Welcome to the post in which I nearly squander all of my culinary credibility by admitting that I can’t fry an egg properly. You may remember my previous egg failings from such posts as I can’t poach and egg, and I just learned how to scramble eggs!
I think we all have some pretty alarming gaps in our life experiences and skills, right? I am a formidable touch-typist but if the world depended on me sewing a button on a coat? Doomsday folks.
I’d like to think that this makes me more human and endearing. After all, if you want perfection I think we all know who you can go see.

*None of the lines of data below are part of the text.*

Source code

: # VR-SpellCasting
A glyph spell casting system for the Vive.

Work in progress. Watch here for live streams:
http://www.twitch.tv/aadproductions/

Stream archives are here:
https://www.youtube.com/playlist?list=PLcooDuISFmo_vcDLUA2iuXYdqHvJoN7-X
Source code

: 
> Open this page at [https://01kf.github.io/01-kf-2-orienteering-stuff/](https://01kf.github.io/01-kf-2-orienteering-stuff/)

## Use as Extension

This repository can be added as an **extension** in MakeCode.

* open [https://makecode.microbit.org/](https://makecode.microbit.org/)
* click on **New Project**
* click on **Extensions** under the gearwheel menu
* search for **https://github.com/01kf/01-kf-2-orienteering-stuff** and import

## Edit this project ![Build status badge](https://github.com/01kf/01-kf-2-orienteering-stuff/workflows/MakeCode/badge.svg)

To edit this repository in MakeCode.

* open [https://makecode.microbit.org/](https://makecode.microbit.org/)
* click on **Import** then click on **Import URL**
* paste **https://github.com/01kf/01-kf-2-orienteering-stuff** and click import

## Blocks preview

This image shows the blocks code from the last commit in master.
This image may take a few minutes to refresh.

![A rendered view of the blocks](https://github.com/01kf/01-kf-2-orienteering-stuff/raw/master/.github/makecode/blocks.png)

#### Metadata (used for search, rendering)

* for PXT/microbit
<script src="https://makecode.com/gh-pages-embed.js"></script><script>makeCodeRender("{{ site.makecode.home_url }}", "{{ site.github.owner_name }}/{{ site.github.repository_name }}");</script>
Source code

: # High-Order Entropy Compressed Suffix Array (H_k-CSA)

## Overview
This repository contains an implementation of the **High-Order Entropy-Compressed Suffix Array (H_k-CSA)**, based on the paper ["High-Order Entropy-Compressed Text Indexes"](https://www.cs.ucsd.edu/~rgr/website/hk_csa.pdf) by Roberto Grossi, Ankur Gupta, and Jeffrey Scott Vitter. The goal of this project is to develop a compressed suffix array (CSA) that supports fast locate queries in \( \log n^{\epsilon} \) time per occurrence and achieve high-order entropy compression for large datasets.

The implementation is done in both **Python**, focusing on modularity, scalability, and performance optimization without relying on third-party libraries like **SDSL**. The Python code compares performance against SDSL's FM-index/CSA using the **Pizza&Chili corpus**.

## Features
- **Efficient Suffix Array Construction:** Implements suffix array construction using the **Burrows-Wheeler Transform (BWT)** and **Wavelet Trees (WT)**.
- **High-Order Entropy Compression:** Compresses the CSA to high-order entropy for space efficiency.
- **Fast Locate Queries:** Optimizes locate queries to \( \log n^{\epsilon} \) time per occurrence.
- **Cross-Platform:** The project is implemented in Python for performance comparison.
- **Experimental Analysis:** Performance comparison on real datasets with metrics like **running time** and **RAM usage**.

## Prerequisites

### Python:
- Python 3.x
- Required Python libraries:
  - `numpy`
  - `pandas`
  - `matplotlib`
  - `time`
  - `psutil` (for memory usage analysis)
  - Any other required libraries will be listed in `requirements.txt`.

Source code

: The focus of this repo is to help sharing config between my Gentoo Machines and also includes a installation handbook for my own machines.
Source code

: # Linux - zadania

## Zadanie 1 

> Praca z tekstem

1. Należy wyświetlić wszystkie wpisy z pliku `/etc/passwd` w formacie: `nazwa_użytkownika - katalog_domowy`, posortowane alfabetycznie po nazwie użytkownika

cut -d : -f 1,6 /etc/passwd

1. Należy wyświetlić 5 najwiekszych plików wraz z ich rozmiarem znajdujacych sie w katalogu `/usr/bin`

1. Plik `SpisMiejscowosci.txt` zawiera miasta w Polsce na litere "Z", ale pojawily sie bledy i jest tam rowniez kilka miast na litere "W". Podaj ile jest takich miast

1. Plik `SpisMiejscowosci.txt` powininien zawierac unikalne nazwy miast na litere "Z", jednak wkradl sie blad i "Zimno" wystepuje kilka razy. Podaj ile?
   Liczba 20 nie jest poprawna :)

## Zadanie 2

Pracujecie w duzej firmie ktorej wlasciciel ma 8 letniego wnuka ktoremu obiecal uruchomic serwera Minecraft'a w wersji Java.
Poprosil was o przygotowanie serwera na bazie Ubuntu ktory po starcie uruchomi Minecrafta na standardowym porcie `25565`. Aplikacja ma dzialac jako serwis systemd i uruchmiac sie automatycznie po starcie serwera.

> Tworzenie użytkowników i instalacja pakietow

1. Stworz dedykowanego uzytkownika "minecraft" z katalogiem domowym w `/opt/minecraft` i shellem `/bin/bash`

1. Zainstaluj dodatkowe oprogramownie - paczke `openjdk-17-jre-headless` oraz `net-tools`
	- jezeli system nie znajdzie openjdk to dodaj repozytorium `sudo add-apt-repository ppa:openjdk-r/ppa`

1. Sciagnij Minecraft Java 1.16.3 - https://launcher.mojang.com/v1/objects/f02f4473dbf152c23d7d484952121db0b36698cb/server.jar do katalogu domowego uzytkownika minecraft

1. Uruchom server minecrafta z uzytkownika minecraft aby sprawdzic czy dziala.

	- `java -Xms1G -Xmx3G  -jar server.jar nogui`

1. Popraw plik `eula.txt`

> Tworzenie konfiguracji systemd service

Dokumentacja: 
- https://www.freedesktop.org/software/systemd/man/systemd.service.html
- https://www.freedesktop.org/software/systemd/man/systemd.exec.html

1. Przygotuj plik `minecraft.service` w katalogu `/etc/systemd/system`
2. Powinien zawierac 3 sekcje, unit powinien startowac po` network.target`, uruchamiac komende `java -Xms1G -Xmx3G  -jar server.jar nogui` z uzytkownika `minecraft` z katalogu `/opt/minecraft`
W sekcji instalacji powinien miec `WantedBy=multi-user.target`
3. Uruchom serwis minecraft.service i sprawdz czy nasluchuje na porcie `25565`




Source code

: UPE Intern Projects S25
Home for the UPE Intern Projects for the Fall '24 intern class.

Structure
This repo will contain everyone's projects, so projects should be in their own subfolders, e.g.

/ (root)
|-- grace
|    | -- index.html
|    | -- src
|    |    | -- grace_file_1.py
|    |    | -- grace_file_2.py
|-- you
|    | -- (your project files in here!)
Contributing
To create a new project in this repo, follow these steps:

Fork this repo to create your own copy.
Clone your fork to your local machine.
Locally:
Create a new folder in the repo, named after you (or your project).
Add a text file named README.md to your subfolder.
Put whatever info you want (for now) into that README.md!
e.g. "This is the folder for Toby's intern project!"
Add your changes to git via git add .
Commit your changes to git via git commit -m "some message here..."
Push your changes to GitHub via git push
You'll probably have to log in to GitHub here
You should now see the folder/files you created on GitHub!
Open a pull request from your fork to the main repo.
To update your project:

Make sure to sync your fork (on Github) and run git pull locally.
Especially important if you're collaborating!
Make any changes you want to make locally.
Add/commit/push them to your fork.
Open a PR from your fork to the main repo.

If I possessed more egg prowess I would have had the courage of my convictions and let this one cook on one side until the yolk was perfectly set, rather than nervously flipping it, convinced that if I didn’t I would be serving salmonella a la mode. It would have been a heart-breakingly beautiful site and not the pancake-on-top-of-a-pancake you see here.
Appearances aside, this was delicious. I served these for dinner with broiled asparagus and it was yet another breakfast-for-dinner success. The latke was amazing, as these things tend to be, and was the perfect foundation for the egg.
Big Breakfast Latkes are on page 31 of The Smitten Kitchen Cookbook. You can also find it here, along with a very nice interview with Deb on NPR.org.


My son makes an incredible fried egg! He uses a combination of olive oil and butter – too much of both – and so gets really crispy edges. He covers it for a minute or less at the end to make sure the white is cooked through. Yum!
I can’t flip an egg to save my life, something that made my mother shake her head. But I agree with Ruth that if you cover the pan — cooking on low heat — you will cook the white through, and can produce a perfect “over easy” egg. No one will know.
I should have mentioned that I’ve made this dish, loved it, and loved that the latkes can be made ahead, frozen and reheated in the oven. It’s my solution to house guests and the fact that I don’t really like to cook early in the morning. (I’ve been eating these for my supper.) A little maple baked bacon, and I will look like a wonderful hostess. Even when bleary-eyed.
If you worried about salmonella buy pasteurized eggs because overcooked eggs are really disgusting. For starters, it looks like your pan is too hot (IMO eggs should never be browned.) Preheat your 8-inch or 10-inch nonstick frypan on a low to medium low temperature setting depending on how powerful your range is (you may have to experiment to get this setting perfect.) Break 2-eggs into a small glass prep bowl so that both eggs can be added to the frypan at the same time. Add 1-tablespoon of butter or bacon fat to the preheated frypan and swirl to coat pan. Gently pour eggs into frypan. Add salt and pepper to taste. Add one tablespoon of water to frypan and cover pan for 2 to 3 minutes depending on desired doneness (preferably nice runny yolks and just firm whites.) Slide onto plate and serve. I usually have 2-pans going at once to serve everyone more quickly. With this combination saute and steaming method turning the eggs “over” is not necessary. It’s a very simple and foolproof method. Just practice it a few times until you learn the idiosyncrasies of you range and pans.